Gil Muntadas

Personal information
- Full name: Gil Muntadas Camprubí
- Date of birth: 25 September 1993 (age 32)
- Place of birth: Vic, Spain
- Height: 1.79 m (5 ft 10 in)
- Position: Midfielder

Team information
- Current team: Terrassa
- Number: 7

Youth career
- Espanyol

Senior career*
- Years: Team / Apps / (Gls)
- 2012–2013: Sevilla C / 27 / (0)
- 2013–2014: Sevilla B / 21 / (0)
- 2014–2015: San Marino / 4 / (1)
- 2015–2017: Pobla Mafumet / 49 / (3)
- 2017–2018: Figueres / 28 / (8)
- 2018–2022: Costa Brava / 94 / (11)
- 2022–2023: Cornellà / 57 / (3)
- 2023–: Terrassa / 77 / (11)

= Gil Muntadas =

Spanish footballer

Gil Muntadas Camprubí (born 25 September 1993), simply known as Gil, is a Spanish footballer who plays for Terrassa as a central midfielder.

==Club career==
Born in Vic, Barcelona, Catalonia, Gil played youth football with RCD Espanyol, and joined Sevilla FC on 10 July 2012, being immediately assigned to the C-team in Tercera División. In the 2013 summer he was promoted to the reserves, in Segunda División B.

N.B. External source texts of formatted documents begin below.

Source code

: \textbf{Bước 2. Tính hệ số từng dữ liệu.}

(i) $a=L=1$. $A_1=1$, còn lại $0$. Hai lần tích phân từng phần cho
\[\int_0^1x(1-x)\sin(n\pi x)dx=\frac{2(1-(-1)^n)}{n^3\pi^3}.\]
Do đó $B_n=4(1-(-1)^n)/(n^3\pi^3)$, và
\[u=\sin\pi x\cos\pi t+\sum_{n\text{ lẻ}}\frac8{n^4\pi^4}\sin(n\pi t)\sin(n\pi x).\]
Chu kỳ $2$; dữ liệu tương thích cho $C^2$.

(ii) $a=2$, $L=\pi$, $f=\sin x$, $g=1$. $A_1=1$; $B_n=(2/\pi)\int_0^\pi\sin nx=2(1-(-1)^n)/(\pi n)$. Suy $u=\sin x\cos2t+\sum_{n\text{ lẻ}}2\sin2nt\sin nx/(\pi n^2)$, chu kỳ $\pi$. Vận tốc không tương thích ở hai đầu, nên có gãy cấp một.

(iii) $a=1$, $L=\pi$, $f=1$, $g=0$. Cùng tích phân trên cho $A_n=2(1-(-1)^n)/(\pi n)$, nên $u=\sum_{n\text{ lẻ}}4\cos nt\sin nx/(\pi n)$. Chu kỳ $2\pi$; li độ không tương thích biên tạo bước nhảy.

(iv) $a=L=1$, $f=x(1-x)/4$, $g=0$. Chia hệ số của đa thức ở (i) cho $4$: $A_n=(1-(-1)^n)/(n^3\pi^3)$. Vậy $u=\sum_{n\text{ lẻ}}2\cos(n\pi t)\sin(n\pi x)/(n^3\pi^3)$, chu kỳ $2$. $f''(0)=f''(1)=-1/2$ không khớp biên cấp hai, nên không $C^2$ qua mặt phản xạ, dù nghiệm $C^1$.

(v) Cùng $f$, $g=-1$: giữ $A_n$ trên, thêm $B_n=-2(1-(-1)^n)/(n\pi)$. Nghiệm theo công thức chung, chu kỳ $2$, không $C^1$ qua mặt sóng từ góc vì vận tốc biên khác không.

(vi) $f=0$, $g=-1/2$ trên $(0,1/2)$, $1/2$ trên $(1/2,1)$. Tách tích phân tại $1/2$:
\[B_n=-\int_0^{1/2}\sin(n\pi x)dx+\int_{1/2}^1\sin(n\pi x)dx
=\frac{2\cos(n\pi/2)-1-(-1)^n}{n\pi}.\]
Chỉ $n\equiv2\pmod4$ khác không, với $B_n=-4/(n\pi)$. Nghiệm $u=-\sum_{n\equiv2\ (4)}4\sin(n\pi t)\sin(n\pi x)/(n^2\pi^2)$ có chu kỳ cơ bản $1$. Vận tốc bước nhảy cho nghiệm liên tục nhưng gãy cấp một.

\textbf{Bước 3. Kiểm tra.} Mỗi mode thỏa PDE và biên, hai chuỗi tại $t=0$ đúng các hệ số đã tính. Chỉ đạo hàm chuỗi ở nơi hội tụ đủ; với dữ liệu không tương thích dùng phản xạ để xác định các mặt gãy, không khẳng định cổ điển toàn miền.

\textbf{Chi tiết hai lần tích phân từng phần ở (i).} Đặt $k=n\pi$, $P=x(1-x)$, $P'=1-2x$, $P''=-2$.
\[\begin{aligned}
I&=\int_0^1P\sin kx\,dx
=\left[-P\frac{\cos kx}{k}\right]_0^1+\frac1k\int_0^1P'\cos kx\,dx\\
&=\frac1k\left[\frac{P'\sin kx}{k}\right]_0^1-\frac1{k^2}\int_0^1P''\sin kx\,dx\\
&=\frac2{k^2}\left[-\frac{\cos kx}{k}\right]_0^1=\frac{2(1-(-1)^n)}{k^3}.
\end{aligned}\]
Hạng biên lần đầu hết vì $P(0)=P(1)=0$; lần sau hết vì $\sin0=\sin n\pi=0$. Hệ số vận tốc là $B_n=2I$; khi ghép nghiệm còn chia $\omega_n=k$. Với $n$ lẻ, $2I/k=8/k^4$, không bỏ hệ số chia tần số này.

On 11 July 2014 Gil moved abroad for the first time in his career, joining Italian Lega Pro side San Marino Calcio. He made his professional debut on 30 August, starting and scoring the first in a 1–1 home draw against A.C. Prato.

On 8 January 2015 Gil and compatriot Albert Miravent rescinded his link with the club. Both returned to their home country and signed for fourth level's CF Pobla de Mafumet seven days later.